The UFC’s women’s bantamweight title has done some traveling over the past year.

At UFC 193, the original owner of the title, Ronda Rousey, surrendered the belt to Holly Holm via a violent head-kick knockout. Holm’s reign was a short one, ending when Miesha Tate choked her unconscious at UFC 196. Just a few months later Tate dropped the title to Amanda Nunes, tapping to a choke in the first round at UFC 200.

While the title ricocheted around the division, Rousey was nowhere to be found, a cone of silence descending over her and her camp. That silence extended into UFC 207 fight week, where Rousey was given an unprecedented pass on doing any pre-fight media.

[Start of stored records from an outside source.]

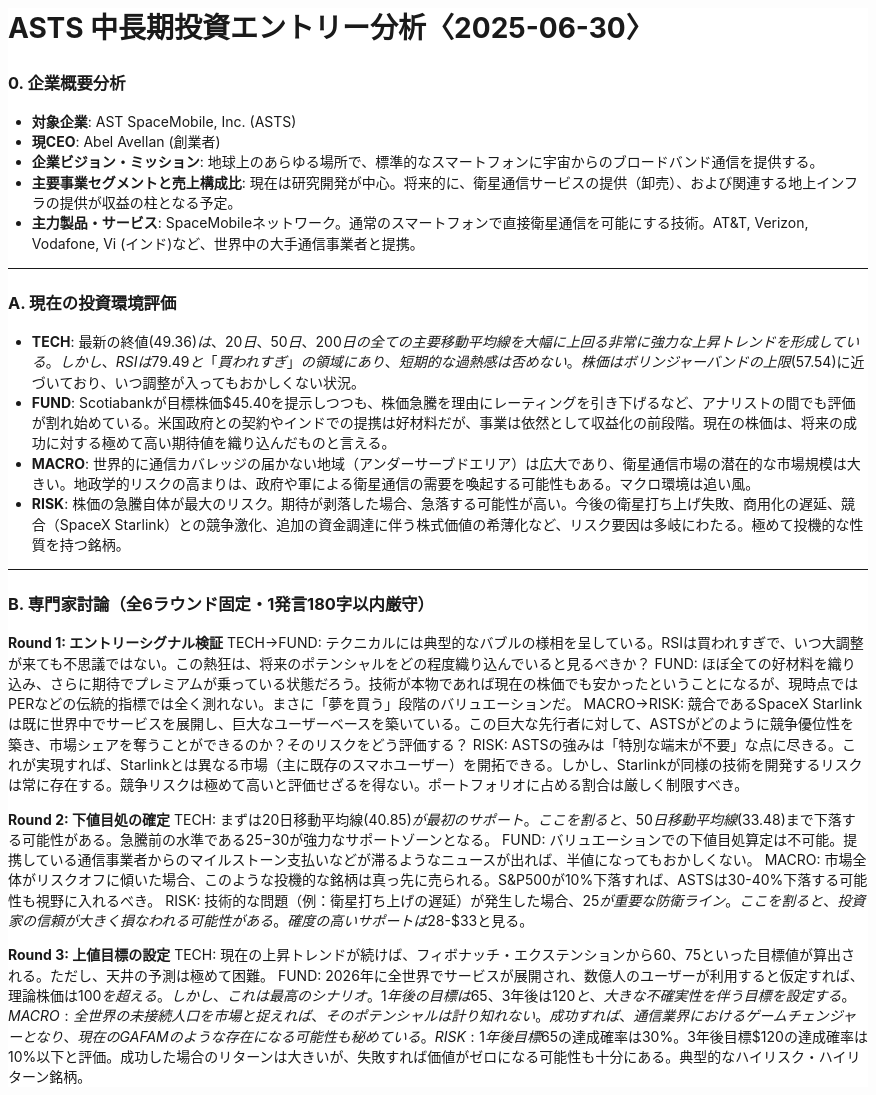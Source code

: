 # ASTS 中長期投資エントリー分析〈2025-06-30〉

### 0. 企業概要分析

-   **対象企業**: AST SpaceMobile, Inc. (ASTS)
-   **現CEO**: Abel Avellan (創業者)
-   **企業ビジョン・ミッション**: 地球上のあらゆる場所で、標準的なスマートフォンに宇宙からのブロードバンド通信を提供する。
-   **主要事業セグメントと売上構成比**: 現在は研究開発が中心。将来的に、衛星通信サービスの提供（卸売）、および関連する地上インフラの提供が収益の柱となる予定。
-   **主力製品・サービス**: SpaceMobileネットワーク。通常のスマートフォンで直接衛星通信を可能にする技術。AT&T, Verizon, Vodafone, Vi (インド)など、世界中の大手通信事業者と提携。

---

### A. 現在の投資環境評価

*   **TECH**: 最新の終値($49.36)は、20日、50日、200日の全ての主要移動平均線を大幅に上回る非常に強力な上昇トレンドを形成している。しかし、RSIは79.49と「買われすぎ」の領域にあり、短期的な過熱感は否めない。株価はボリンジャーバンドの上限($57.54)に近づいており、いつ調整が入ってもおかしくない状況。
*   **FUND**: Scotiabankが目標株価$45.40を提示しつつも、株価急騰を理由にレーティングを引き下げるなど、アナリストの間でも評価が割れ始めている。米国政府との契約やインドでの提携は好材料だが、事業は依然として収益化の前段階。現在の株価は、将来の成功に対する極めて高い期待値を織り込んだものと言える。
*   **MACRO**: 世界的に通信カバレッジの届かない地域（アンダーサーブドエリア）は広大であり、衛星通信市場の潜在的な市場規模は大きい。地政学的リスクの高まりは、政府や軍による衛星通信の需要を喚起する可能性もある。マクロ環境は追い風。
*   **RISK**: 株価の急騰自体が最大のリスク。期待が剥落した場合、急落する可能性が高い。今後の衛星打ち上げ失敗、商用化の遅延、競合（SpaceX Starlink）との競争激化、追加の資金調達に伴う株式価値の希薄化など、リスク要因は多岐にわたる。極めて投機的な性質を持つ銘柄。

---

### B. 専門家討論（全6ラウンド固定・1発言180字以内厳守）

**Round 1: エントリーシグナル検証**
TECH→FUND: テクニカルには典型的なバブルの様相を呈している。RSIは買われすぎで、いつ大調整が来ても不思議ではない。この熱狂は、将来のポテンシャルをどの程度織り込んでいると見るべきか？
FUND: ほぼ全ての好材料を織り込み、さらに期待でプレミアムが乗っている状態だろう。技術が本物であれば現在の株価でも安かったということになるが、現時点ではPERなどの伝統的指標では全く測れない。まさに「夢を買う」段階のバリュエーションだ。
MACRO→RISK: 競合であるSpaceX Starlinkは既に世界中でサービスを展開し、巨大なユーザーベースを築いている。この巨大な先行者に対して、ASTSがどのように競争優位性を築き、市場シェアを奪うことができるのか？そのリスクをどう評価する？
RISK: ASTSの強みは「特別な端末が不要」な点に尽きる。これが実現すれば、Starlinkとは異なる市場（主に既存のスマホユーザー）を開拓できる。しかし、Starlinkが同様の技術を開発するリスクは常に存在する。競争リスクは極めて高いと評価せざるを得ない。ポートフォリオに占める割合は厳しく制限すべき。

**Round 2: 下値目処の確定**
TECH: まずは20日移動平均線($40.85)が最初のサポート。ここを割ると、50日移動平均線($33.48)まで下落する可能性がある。急騰前の水準である$25-$30が強力なサポートゾーンとなる。
FUND: バリュエーションでの下値目処算定は不可能。提携している通信事業者からのマイルストーン支払いなどが滞るようなニュースが出れば、半値になってもおかしくない。
MACRO: 市場全体がリスクオフに傾いた場合、このような投機的な銘柄は真っ先に売られる。S&P500が10%下落すれば、ASTSは30-40%下落する可能性も視野に入れるべき。
RISK: 技術的な問題（例：衛星打ち上げの遅延）が発生した場合、$25が重要な防衛ライン。ここを割ると、投資家の信頼が大きく損なわれる可能性がある。確度の高いサポートは$28-$33と見る。

**Round 3: 上値目標の設定**
TECH: 現在の上昇トレンドが続けば、フィボナッチ・エクステンションから$60、$75といった目標値が算出される。ただし、天井の予測は極めて困難。
FUND: 2026年に全世界でサービスが展開され、数億人のユーザーが利用すると仮定すれば、理論株価は$100を超える。しかし、これは最高のシナリオ。1年後の目標は$65、3年後は$120と、大きな不確実性を伴う目標を設定する。
MACRO: 全世界の未接続人口を市場と捉えれば、そのポテンシャルは計り知れない。成功すれば、通信業界におけるゲームチェンジャーとなり、現在のGAFAMのような存在になる可能性も秘めている。
RISK: 1年後目標$65の達成確率は30%。3年後目標$120の達成確率は10%以下と評価。成功した場合のリターンは大きいが、失敗すれば価値がゼロになる可能性も十分にある。典型的なハイリスク・ハイリターン銘柄。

There are a lot of questions surrounding Rousey heading into her fight with current champion Nunes. She’ll get the opportunity to answer the most important of those questions at UFC 207.

In the other title fight on the card, bantamweight kingpin Dominick Cruz meets Cody Garbrandt.

UFC 207 takes place at Las Vegas’ T-Mobile Center. The evening’s main card airs on pay-per-view following prelims on FS1 and UFC Fight Pass.

Here are 10 reasons to watch the final UFC event of 2016.

1. Fragile or focused?

There are two overwhelming schools of thought on Rousey heading into UFC 207. One looks at the former champion, currently ranked No. 2 in the USA TODAY Sports/MMAjunkie MMA women’s bantamweight rankings, as a broken fighter. This group feels Rousey’s knockout loss to Holm has left her in tatters and that her media blackout is proof of that fragile psyche. The other sees Rousey’s (12-1 MMA, 6-1 UFC) silence as indicative of her complete focus on preparing for Nunes (13-4 MMA, 6-1 UFC) and regaining the title.

If you’re wondering which group the No. 1 ranked Nunes falls into, it’s the former.

“I feel like the UFC wants to make it easy for her, so she doesn’t feel like she’s not the champion anymore,” Nunes told USA TODAY Sports. “They want to do this to make her feel strong or something. They try to promote her so she can see that – ‘Ronda, Ronda, Ronda.’”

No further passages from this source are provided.